# Information on Elche



## joannadawns (Nov 28, 2017)

Hi 

We're coming over in June to look around the Elche area of Costa Blanca, does anyone know of any areas/villages to avoid or any problems with the area. We're not fixed with a set area but this looks close enough to the Beach and still offer value properties.

many thanks


----------



## Simon22 (May 22, 2015)

joannadawns said:


> Hi
> 
> We're coming over in June to look around the Elche area of Costa Blanca, does anyone know of any areas/villages to avoid or any problems with the area. We're not fixed with a set area but this looks close enough to the Beach and still offer value properties.
> 
> many thanks


It's a lovely place with a mix of old and new. Half an hour from Santa Pola and their beaches and waterpark.


----------



## joannadawns (Nov 28, 2017)

Thank you for the reply, we have high hopes for the area :]


----------



## Simon22 (May 22, 2015)

joannadawns said:


> Thank you for the reply, we have high hopes for the area :]

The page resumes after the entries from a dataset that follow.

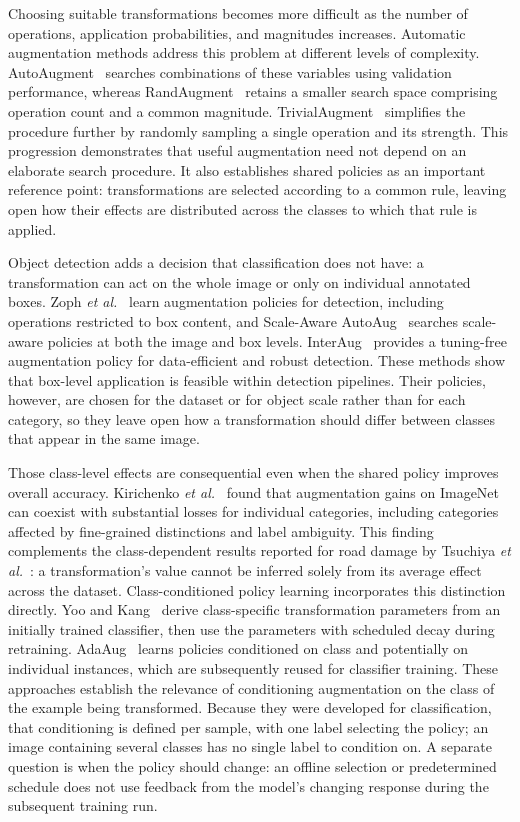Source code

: \documentclass[conference]{IEEEtran}
\begin{document}
Choosing suitable transformations becomes more difficult as the number of operations, application probabilities, and magnitudes increases. Automatic augmentation methods address this problem at different levels of complexity. AutoAugment~\cite{cubuk2019auto} searches combinations of these variables using validation performance, whereas RandAugment~\cite{cubuk2020rand} retains a smaller search space comprising operation count and a common magnitude. TrivialAugment~\cite{muller2021trivial} simplifies the procedure further by randomly sampling a single operation and its strength. This progression demonstrates that useful augmentation need not depend on an elaborate search procedure. It also establishes shared policies as an important reference point: transformations are selected according to a common rule, leaving open how their effects are distributed across the classes to which that rule is applied.

Object detection adds a decision that classification does not have: a transformation can act on the whole image or only on individual annotated boxes. Zoph \emph{et al.}~\cite{zoph2020det} learn augmentation policies for detection, including operations restricted to box content, and Scale-Aware AutoAug~\cite{chen2021scale} searches scale-aware policies at both the image and box levels. InterAug~\cite{thopalli2023interaug} provides a tuning-free augmentation policy for data-efficient and robust detection. These methods show that box-level application is feasible within detection pipelines. Their policies, however, are chosen for the dataset or for object scale rather than for each category, so they leave open how a transformation should differ between classes that appear in the same image.

Those class-level effects are consequential even when the shared policy improves overall accuracy. Kirichenko \emph{et al.}~\cite{kirichenko2023} found that augmentation gains on ImageNet can coexist with substantial losses for individual categories, including categories affected by fine-grained distinctions and label ambiguity. This finding complements the class-dependent results reported for road damage by Tsuchiya \emph{et al.}~\cite{tsuchiya2019}: a transformation's value cannot be inferred solely from its average effect across the dataset. Class-conditioned policy learning incorporates this distinction directly. Yoo and Kang~\cite{yoo2023} derive class-specific transformation parameters from an initially trained classifier, then use the parameters with scheduled decay during retraining. AdaAug~\cite{cheung2022adaaug} learns policies conditioned on class and potentially on individual instances, which are subsequently reused for classifier training. These approaches establish the relevance of conditioning augmentation on the class of the example being transformed. Because they were developed for classification, that conditioning is defined per sample, with one label selecting the policy; an image containing several classes has no single label to condition on. A separate question is when the policy should change: an offline selection or predetermined schedule does not use feedback from the model's changing response during the subsequent training run.
\end{document}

If you want any info just send me a PM. Otherwise enjoy your trip!


----------



## stevec2x (Mar 24, 2012)

Whatever you do, rent first!do that then you will protect yourself from getting it wrong! And we did!

Elche is very Spanish so far as I can see, that's why it's cheap.

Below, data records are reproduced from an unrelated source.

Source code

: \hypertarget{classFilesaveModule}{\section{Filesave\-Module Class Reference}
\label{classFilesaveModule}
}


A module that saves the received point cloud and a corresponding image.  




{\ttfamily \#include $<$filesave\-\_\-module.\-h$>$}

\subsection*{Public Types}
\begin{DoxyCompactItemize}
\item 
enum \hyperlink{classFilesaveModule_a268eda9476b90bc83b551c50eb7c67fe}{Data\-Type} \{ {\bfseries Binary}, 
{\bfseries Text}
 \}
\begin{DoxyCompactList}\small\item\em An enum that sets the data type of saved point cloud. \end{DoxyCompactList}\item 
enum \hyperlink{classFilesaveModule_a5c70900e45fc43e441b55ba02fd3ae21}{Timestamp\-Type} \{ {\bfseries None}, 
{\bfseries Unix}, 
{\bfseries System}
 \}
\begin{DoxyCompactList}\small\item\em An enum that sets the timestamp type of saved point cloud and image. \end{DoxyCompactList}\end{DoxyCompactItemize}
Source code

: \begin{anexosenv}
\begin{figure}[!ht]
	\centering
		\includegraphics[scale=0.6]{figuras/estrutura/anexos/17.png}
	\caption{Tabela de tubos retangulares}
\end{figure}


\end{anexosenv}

Basically, the further away from the coast, the more Spanish it gets. I'm not saying there's anything wrong with that, this is Spain yer know!

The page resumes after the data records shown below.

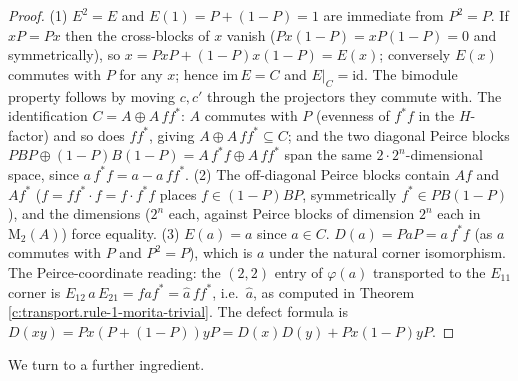 \documentclass[11pt]{article}
\theoremstyle{definition}
\theoremstyle{plain}
\providecommand{\Mat}{}\renewcommand{\Mat}{\mathrm{M}}
\begin{document}
\begin{proof}
(1) $E^2 = E$ and $E(1) = P + (1-P) = 1$ are immediate from $P^2 = P$. If $xP = Px$ then the cross-blocks of $x$ vanish ($Px(1-P) = xP(1-P) = 0$ and symmetrically), so $x = PxP + (1-P)x(1-P) = E(x)$; conversely $E(x)$ commutes with $P$ for any $x$; hence $\mathrm{im}\,E = C$ and $E|_C = \mathrm{id}$. The bimodule property follows by moving $c, c'$ through the projectors they commute with. The identification $C = A \oplus A\,ff^*$: $A$ commutes with $P$ (evenness of $f^*f$ in the $H$-factor) and so does $ff^*$, giving $A \oplus A\,ff^* \subseteq C$; and the two diagonal Peirce blocks $PBP \oplus (1-P)B(1-P) = A\,f^*f \oplus A\,ff^*$ span the same $2 \cdot 2^n$-dimensional space, since $a\,f^*f = a - a\,ff^*$. (2) The off-diagonal Peirce blocks contain $Af$ and $Af^*$ ($f = ff^*\cdot f = f \cdot f^*f$ places $f \in (1-P)BP$, symmetrically $f^* \in PB(1-P)$), and the dimensions ($2^n$ each, against Peirce blocks of dimension $2^n$ each in $\Mat_2(A)$) force equality. (3) $E(a) = a$ since $a \in C$. $D(a) = P a P = a\,f^*f$ (as $a$ commutes with $P$ and $P^2 = P$), which is $a$ under the natural corner isomorphism. The Peirce-coordinate reading: the $(2,2)$ entry of $\varphi(a)$ transported to the $E_{11}$ corner is $E_{12}\,a\,E_{21} = f a f^* = \hat{a}\,ff^*$, i.e.\ $\hat{a}$, as computed in Theorem \ref{c:transport.rule-1-morita-trivial}. The defect formula is $D(xy) = Px(P + (1-P))yP = D(x)D(y) + Px(1-P)yP$.

\end{proof}

We turn to a further ingredient.
\end{document}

There are lots of places not far from the beach in England. I think you need to explain what you're looking for. There are "value properties" everywhere in the world!


----------



## Phil Squares (Jan 13, 2017)

We moved to Elche last August and really enjoy it. I would not characterize it like the previous poster. There are very few expats in Elche. We chose that area as my wife teaches in an International School. 

If you don't speak some Spanish, it will be very tough. But, the people are very friendly and if you try to speak Spanish they will be more than willing to try speaking English. 

There are very few "value properties" and quite a few homes built in the past 10 years or so. We are renting and will probably do so for another year and then look to by and would probably stay in that area. 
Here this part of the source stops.